ROANOKE TIMES Copyright (c) 1997, Roanoke Times DATE: Saturday, January 4, 1997 TAG: 9701060025 SECTION: NATIONAL/INTERNATIONAL PAGE: A-1 EDITION: METRO DATELINE: WASHINGTON SOURCE: Associated Press
JUST WHEN YOU THOUGHT you'd opened your last package, there's one more; but this one's not from Santa, it's from Uncle Sam.
Ho, ho, ho. Send in your dough.
More than 65 million Americans are receiving holiday greetings from the Internal Revenue Service. Thursday was the first official delivery date for 1996 tax packages, although some postmasters itching to rid their warehouses of the documents delivered them earlier.
The good news for filers planning to use last year's return as a guide for preparing this year's is there are few changes. Most tax law changes enacted last year did not take effect immediately.
However, there are some procedural changes this year:
*Telephone filing has been expanded to include many married couples without dependents, and recipients of unemployment compensation. Previously only single people with job and interest income were eligible.
*It's easier to get a tax refund directly deposited into your bank account.
*The IRS now has the authority to deny personal exemptions, the earned income credit and the dependent care credit to taxpayers who do not provide accurate Social Security numbers for themselves, their spouses and dependents.

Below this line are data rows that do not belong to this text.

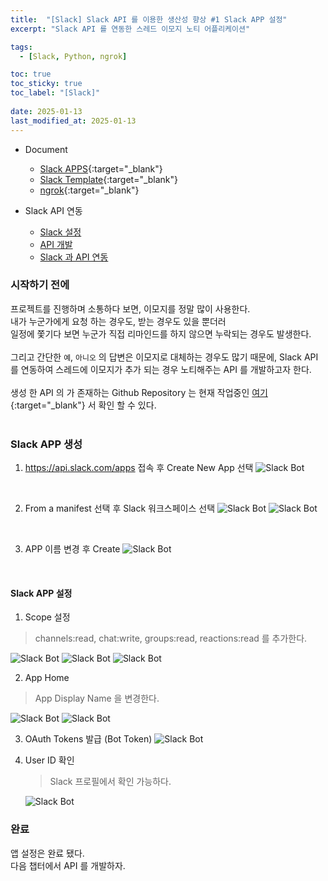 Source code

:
 ```yaml
---
title:  "[Slack] Slack API 를 이용한 생산성 향상 #1 Slack APP 설정"
excerpt: "Slack API 를 연동한 스레드 이모지 노티 어플리케이션"

tags:
  - [Slack, Python, ngrok]

toc: true
toc_sticky: true
toc_label: "[Slack]"
 
date: 2025-01-13
last_modified_at: 2025-01-13
---
```


- Document
  - [Slack APPS](https://api.slack.com/apps	){:target="_blank"}
  - [Slack Template](https://api.slack.com/samples ){:target="_blank"}
  - [ngrok](https://ngrok.com/ ){:target="_blank"}

- Slack API 연동
  - [Slack 설정](https://ymkmoon.github.io/ETC-04_Slack-Bot-01/)
  - [API 개발](https://ymkmoon.github.io/ETC-05_Slack-Bot-02/)
  - [Slack 과 API 연동](https://ymkmoon.github.io/ETC-06_Slack-Bot-03/)


### 시작하기 전에

프로젝트를 진행하며 소통하다 보면, 이모지를 정말 많이 사용한다. <br/>
내가 누군가에게 요청 하는 경우도, 받는 경우도 있을 뿐더러 <br/> 
일정에 쫓기다 보면 누군가 직접 리마인드를 하지 않으면 누락되는 경우도 발생한다.<br/>
<br/>
그리고 간단한 `예`, `아니오` 의 답변은 이모지로 대체하는 경우도 많기 때문에, Slack API 를 연동하여
스레드에 이모지가 추가 되는 경우 노티해주는 API 를 개발하고자 한다.<br/>
<br/>
생성 한 API 의 가 존재하는 Github Repository 는 현재 작업중인 [여기](https://github.com/ymkmoon/slack-bot){:target="_blank"} 서 확인 할 수 있다.
<br/>
<br/>

### Slack APP 생성

1. https://api.slack.com/apps 접속 후 Create New App 선택
  ![Slack Bot](/assets/image/etc/Slack_Bot_02.PNG)

<br/>

2. From a manifest 선택 후 Slack 워크스페이스 선택
  ![Slack Bot](/assets/image/etc/Slack_Bot_03.PNG)
  ![Slack Bot](/assets/image/etc/Slack_Bot_04.PNG)

<br/>

3. APP 이름 변경 후 Create
  ![Slack Bot](/assets/image/etc/Slack_Bot_05.PNG)

<br/>



#### Slack APP 설정

1. Scope 설정 
  
  > channels:read, chat:write, groups:read, reactions:read 를 추가한다.

  ![Slack Bot](/assets/image/etc/Slack_Bot_06.PNG)
  ![Slack Bot](/assets/image/etc/Slack_Bot_07.PNG)
  ![Slack Bot](/assets/image/etc/Slack_Bot_08.PNG)


2. App Home 
  
  > App Display Name 을 변경한다.

  ![Slack Bot](/assets/image/etc/Slack_Bot_09.PNG)
  ![Slack Bot](/assets/image/etc/Slack_Bot_10.PNG)


3. OAuth Tokens 발급 (Bot Token)
  ![Slack Bot](/assets/image/etc/Slack_Bot_11.PNG)


4. User ID 확인
   
   > Slack 프로필에서 확인 가능하다.

   ![Slack Bot](/assets/image/etc/Slack_Bot_12.PNG)


### 완료
앱 설정은 완료 됐다.<br/>
다음 챕터에서 API 를 개발하자.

As usual, the returns are due April 15. By the end of this month, taxpayers should receive documents with information needed for filing, such as forms W-2, 1098 and 1099.
About a third of this year's booklets - 22 million - do not have a tax return form. Instead, they have a personal identification code and instructions necessary for filing with a 10-minute call on a touch-tone phone. Last year, TeleFile booklets also included a Form 1040EZ for taxpayers who preferred to file the old-fashioned way - on paper, by mail.
But the number of filers opting to use the telephone - 2.8 million - fell a bit short of the 3 million goal set by the IRS. So this year, the 1040EZs were left out of TeleFile packages.
Taxpayers who really do not want to use the telephone must search for a 1040EZ or its more complicated cousins, forms 1040A and 1040. They are available at IRS offices, banks, post offices and libraries, and also over the Internet - at http://www.irs.ustreas.gov - or by fax at (703) 487-4160.
``We're trying every way we can to get taxpayers who are eligible, to file by phone,'' IRS spokesman Frank Keith said. The agency anticipates a significant increase, he said.
Also, for the first time, the IRS is allowing telephone filers to get their refunds deposited directly into their bank accounts. For paper filers, there's a new space on returns to ask for direct deposit. You do not need to fill out a separate form, as you did last year.
Other changes for 1996 returns:
*Inflation adjustments: Exemptions for yourself, your spouse and dependents have been increased by $50 to $2,550; the standard deduction by $100 to $4,000 for single people and by $150 to $6,700 for couples. The new standard mileage rate for business use of a car is 31 cents a mile, up from 30 cents.
*Earned income credit: The credit amount and income eligibility range have been increased. Taxpayers with investment income, such as interest or capital gains, of more than $2,200 no longer can claim the credit.
*Employer-paid tuition: Congress reinstated the exclusion for employer-paid tuition, which had lapsed at the end of 1994. W-2s for 1996 should reflect the exclusion of employer-paid undergraduate tuition, as well as tuition for graduate-level courses begun before July 1, 1996.